Argued October 19–20, 1971 Decided February 23, 1972
- Full case name: Joseph Parisi v. Phillip B. Davidson, et al.
- Citations: 405 U.S. 34 (more) 92 S. Ct. 815; 31 L. Ed. 2d 17; 1972 U.S. LEXIS 90

Case history
- Prior: 396 U.S. 1233; Certiorari to the United States Court of Appeals for the Ninth Circuit

Holding
- The District Court should not have stayed its hand in this case.

Court membership
- Chief Justice Warren E. Burger Associate Justices William O. Douglas · William J. Brennan Jr. Potter Stewart · Byron White Thurgood Marshall · Harry Blackmun Lewis F. Powell Jr. · William Rehnquist

Case opinions
- Majority: Stewart, joined by Burger, Brennan, White, Marshall, Blackmun
- Concurrence: Douglas
- Powell and Rehnquist took no part in the consideration or decision of the case.

= Parisi v. Davidson =

Parisi v. Davidson, 405 U.S. 34 (1972), was a United States Supreme Court case resulting in the grant of habeas corpus relief to a soldier, Joseph Parisi, seeking an honorable discharge as a conscientious objector. The case was argued on October 19 and 20, 1971, and decided on February 23, 1972. The respondent was then Major General Phillip B. Davidson.

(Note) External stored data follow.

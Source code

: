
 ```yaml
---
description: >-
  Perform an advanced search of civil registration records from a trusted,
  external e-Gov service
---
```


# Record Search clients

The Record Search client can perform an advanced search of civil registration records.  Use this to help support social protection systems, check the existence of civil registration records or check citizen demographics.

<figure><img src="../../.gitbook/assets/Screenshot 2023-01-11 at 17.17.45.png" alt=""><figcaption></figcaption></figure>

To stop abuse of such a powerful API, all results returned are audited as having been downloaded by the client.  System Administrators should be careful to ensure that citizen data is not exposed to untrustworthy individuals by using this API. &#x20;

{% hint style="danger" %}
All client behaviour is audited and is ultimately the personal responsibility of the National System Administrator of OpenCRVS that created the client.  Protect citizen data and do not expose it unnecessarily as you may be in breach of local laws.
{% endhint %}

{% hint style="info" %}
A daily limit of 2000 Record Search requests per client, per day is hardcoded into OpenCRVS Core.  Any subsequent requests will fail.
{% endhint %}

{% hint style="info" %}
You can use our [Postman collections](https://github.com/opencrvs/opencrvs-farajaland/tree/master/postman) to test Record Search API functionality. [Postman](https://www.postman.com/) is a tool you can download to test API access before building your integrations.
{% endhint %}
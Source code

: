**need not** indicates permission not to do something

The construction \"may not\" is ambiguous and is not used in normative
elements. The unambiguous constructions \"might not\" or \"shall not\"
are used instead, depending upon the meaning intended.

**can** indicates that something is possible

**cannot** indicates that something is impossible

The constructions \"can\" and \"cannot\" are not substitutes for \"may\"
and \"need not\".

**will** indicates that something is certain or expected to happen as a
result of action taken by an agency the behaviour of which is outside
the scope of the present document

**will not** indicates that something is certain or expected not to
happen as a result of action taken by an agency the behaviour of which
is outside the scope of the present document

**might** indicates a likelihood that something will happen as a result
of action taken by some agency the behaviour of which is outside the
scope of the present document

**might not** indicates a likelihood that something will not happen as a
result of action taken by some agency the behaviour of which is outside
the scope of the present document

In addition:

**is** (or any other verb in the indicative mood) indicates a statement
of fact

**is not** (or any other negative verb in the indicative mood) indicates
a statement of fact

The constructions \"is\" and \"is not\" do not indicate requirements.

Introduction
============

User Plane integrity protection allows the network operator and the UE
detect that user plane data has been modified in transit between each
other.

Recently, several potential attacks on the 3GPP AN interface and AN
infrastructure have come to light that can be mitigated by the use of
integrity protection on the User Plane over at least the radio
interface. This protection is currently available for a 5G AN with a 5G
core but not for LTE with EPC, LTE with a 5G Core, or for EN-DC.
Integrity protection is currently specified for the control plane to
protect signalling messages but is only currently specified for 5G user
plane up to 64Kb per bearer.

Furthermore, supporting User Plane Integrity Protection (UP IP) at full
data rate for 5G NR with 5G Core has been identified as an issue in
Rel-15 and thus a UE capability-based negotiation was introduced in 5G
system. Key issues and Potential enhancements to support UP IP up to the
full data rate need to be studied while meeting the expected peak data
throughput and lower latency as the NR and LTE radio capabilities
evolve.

Parisi had brought a petition to Federal District Court that the Army's refusal to discharge him constituted habeas corpus - that in effect he was being unlawfully imprisoned. As a result, court-martial charges were brought against him by the Army. The Federal District Court and Court of Appeals concluded that consideration of his petition should be deferred pending the result of the court-martial. The Supreme Court decision overturned this, freeing the District Court to consider his petition.